### TRY IT
From the entries provided below, copy each line that contains the word "power".

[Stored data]
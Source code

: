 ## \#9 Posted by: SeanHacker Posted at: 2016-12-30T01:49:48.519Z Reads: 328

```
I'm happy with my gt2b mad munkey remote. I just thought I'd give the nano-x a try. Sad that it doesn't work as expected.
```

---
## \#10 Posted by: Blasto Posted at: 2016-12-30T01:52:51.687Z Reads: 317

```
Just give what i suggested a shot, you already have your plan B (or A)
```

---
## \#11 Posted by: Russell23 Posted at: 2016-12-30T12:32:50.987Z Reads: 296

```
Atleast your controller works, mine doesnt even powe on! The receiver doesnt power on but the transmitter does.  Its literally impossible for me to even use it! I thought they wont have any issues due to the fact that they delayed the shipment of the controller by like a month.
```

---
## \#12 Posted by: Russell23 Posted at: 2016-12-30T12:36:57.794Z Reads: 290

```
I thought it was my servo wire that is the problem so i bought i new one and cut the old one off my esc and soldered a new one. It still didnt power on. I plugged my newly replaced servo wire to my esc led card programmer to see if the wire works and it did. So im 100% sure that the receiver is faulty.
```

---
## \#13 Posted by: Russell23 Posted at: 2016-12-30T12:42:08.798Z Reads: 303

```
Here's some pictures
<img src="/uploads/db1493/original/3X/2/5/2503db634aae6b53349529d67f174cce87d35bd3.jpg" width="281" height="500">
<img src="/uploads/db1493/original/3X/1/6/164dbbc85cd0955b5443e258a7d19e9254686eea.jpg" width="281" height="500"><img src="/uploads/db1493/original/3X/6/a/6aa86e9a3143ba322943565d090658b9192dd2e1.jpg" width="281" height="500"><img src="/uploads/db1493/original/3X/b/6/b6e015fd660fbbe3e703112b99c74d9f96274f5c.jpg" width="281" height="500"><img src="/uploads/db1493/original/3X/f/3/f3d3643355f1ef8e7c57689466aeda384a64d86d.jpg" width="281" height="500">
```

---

### RESPONSE TO THE EXERCISE
Atleast your controller works, mine doesnt even powe on! The receiver doesnt power on but the transmitter does.  Its literally impossible for me to even use it! I thought they wont have any issues due to the fact that they delayed the shipment of the controller by like a month.
I thought it was my servo wire that is the problem so i bought i new one and cut the old one off my esc and soldered a new one. It still didnt power on. I plugged my newly replaced servo wire to my esc led card programmer to see if the wire works and it did. So im 100% sure that the receiver is faulty.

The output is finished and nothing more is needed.